* **Assigned task**
With the line containing "<blockquote>hcho 发表于 2020-3-30 11:37" as the start and the line containing "发表于 2020-3-30 15:44" as the end, transcribe that span of the entries below exactly, including both.
*** Data listing Section Begins ***
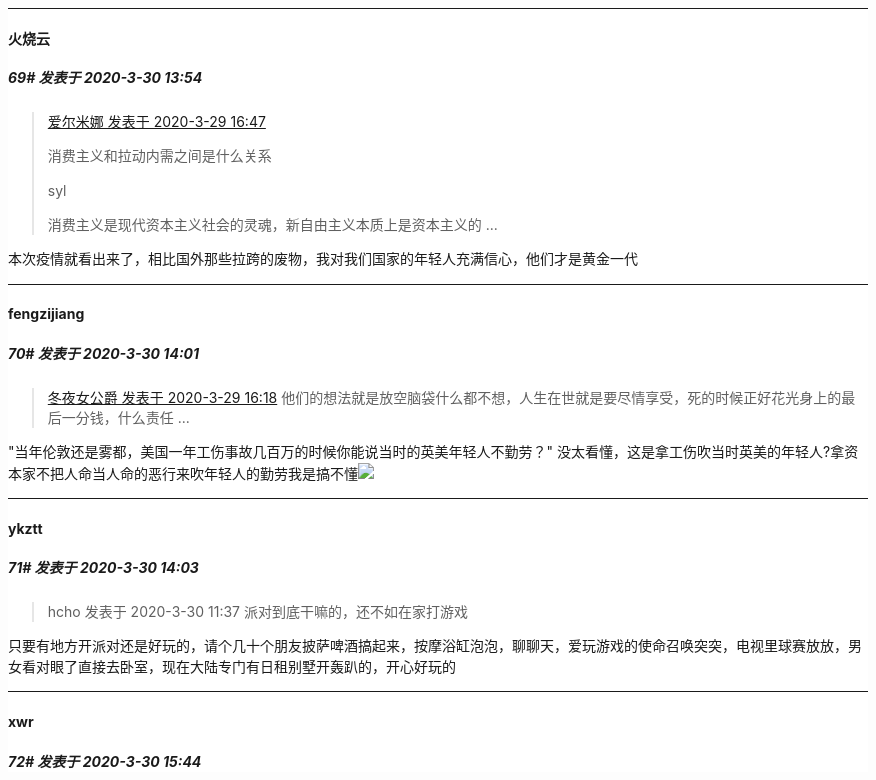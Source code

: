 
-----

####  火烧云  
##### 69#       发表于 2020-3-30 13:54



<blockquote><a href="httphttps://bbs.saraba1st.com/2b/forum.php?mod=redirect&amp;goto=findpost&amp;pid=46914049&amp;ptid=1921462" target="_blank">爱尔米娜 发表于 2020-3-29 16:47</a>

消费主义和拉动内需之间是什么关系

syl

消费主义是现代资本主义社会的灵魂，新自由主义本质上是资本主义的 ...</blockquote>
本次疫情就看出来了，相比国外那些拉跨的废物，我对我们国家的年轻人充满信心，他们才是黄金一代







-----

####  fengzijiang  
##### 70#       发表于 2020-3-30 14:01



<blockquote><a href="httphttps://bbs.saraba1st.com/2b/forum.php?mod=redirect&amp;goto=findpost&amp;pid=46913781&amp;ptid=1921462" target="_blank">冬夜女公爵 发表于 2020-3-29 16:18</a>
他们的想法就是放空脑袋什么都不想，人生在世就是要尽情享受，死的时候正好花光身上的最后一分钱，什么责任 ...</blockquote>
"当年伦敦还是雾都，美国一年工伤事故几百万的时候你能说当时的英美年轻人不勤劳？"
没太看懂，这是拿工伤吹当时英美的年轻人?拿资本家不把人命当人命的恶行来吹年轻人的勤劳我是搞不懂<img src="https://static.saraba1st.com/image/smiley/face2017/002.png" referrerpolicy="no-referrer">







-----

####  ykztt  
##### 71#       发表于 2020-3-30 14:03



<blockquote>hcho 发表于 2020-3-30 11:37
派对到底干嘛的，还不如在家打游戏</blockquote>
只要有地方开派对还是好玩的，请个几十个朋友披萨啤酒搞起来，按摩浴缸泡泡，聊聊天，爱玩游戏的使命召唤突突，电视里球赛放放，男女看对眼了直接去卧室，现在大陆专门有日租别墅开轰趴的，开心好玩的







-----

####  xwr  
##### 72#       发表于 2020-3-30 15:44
*** Data listing Section Ends ***
*** Data listing Section Begins ***
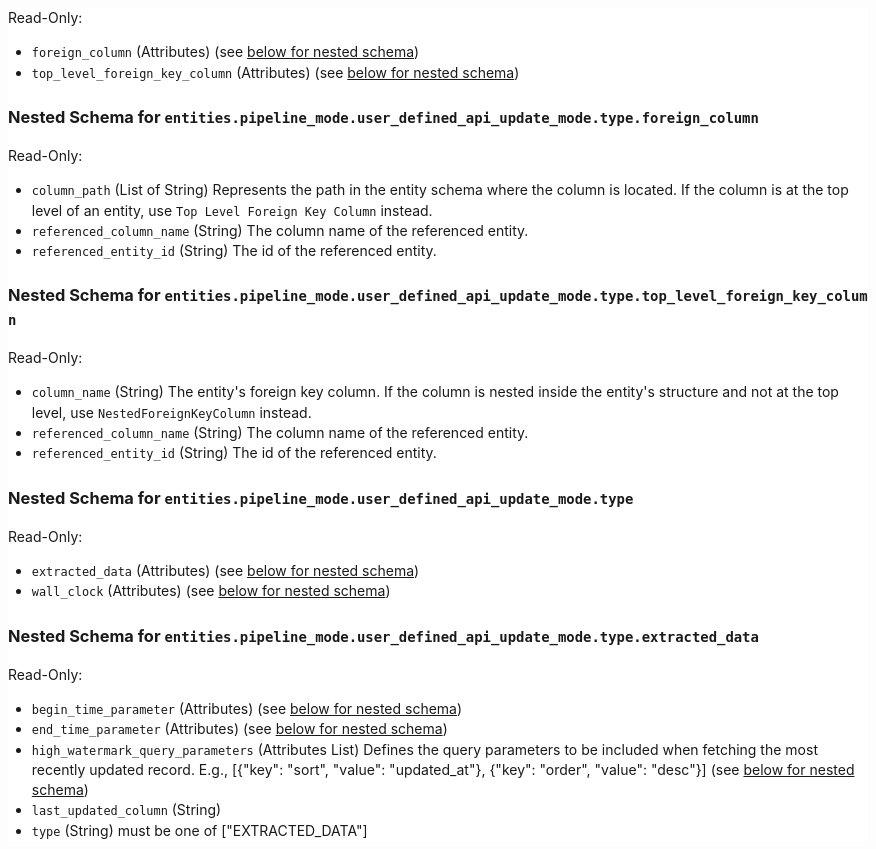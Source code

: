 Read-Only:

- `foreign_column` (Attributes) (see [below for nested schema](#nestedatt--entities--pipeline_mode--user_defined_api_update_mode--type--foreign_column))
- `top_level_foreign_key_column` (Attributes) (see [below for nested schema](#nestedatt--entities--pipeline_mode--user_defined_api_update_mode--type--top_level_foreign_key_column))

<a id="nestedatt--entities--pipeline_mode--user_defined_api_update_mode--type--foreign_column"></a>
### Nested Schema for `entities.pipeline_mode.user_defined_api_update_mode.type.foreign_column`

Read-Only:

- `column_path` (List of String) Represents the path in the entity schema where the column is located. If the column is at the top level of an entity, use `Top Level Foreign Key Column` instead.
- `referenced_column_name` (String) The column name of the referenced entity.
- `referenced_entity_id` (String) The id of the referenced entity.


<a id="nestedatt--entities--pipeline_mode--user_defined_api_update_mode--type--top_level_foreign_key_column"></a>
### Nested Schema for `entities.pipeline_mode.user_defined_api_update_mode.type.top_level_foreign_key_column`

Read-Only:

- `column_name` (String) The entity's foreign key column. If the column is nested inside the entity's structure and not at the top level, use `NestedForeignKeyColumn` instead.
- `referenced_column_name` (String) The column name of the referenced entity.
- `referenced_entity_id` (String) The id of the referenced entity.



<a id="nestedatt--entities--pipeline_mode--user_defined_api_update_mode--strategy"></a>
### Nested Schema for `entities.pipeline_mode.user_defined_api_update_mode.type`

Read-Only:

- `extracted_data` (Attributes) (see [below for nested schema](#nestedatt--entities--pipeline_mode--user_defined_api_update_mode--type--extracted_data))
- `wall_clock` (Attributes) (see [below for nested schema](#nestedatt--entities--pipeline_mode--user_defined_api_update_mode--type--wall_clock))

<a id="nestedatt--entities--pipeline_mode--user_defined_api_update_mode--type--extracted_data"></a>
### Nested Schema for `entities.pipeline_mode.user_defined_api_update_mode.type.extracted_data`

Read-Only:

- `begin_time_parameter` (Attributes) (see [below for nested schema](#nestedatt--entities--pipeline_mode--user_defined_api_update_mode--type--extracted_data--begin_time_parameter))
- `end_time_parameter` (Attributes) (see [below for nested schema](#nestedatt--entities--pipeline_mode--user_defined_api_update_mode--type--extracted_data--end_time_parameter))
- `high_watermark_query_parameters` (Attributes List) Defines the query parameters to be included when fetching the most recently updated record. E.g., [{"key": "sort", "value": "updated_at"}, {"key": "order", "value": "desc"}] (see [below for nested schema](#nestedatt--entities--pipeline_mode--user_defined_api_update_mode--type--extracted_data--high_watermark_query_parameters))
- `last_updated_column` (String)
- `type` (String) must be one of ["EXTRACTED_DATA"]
*** Data listing Section Ends ***
* **Answer area**
<blockquote>hcho 发表于 2020-3-30 11:37
派对到底干嘛的，还不如在家打游戏</blockquote>
只要有地方开派对还是好玩的，请个几十个朋友披萨啤酒搞起来，按摩浴缸泡泡，聊聊天，爱玩游戏的使命召唤突突，电视里球赛放放，男女看对眼了直接去卧室，现在大陆专门有日租别墅开轰趴的，开心好玩的







-----

####  xwr  
##### 72#       发表于 2020-3-30 15:44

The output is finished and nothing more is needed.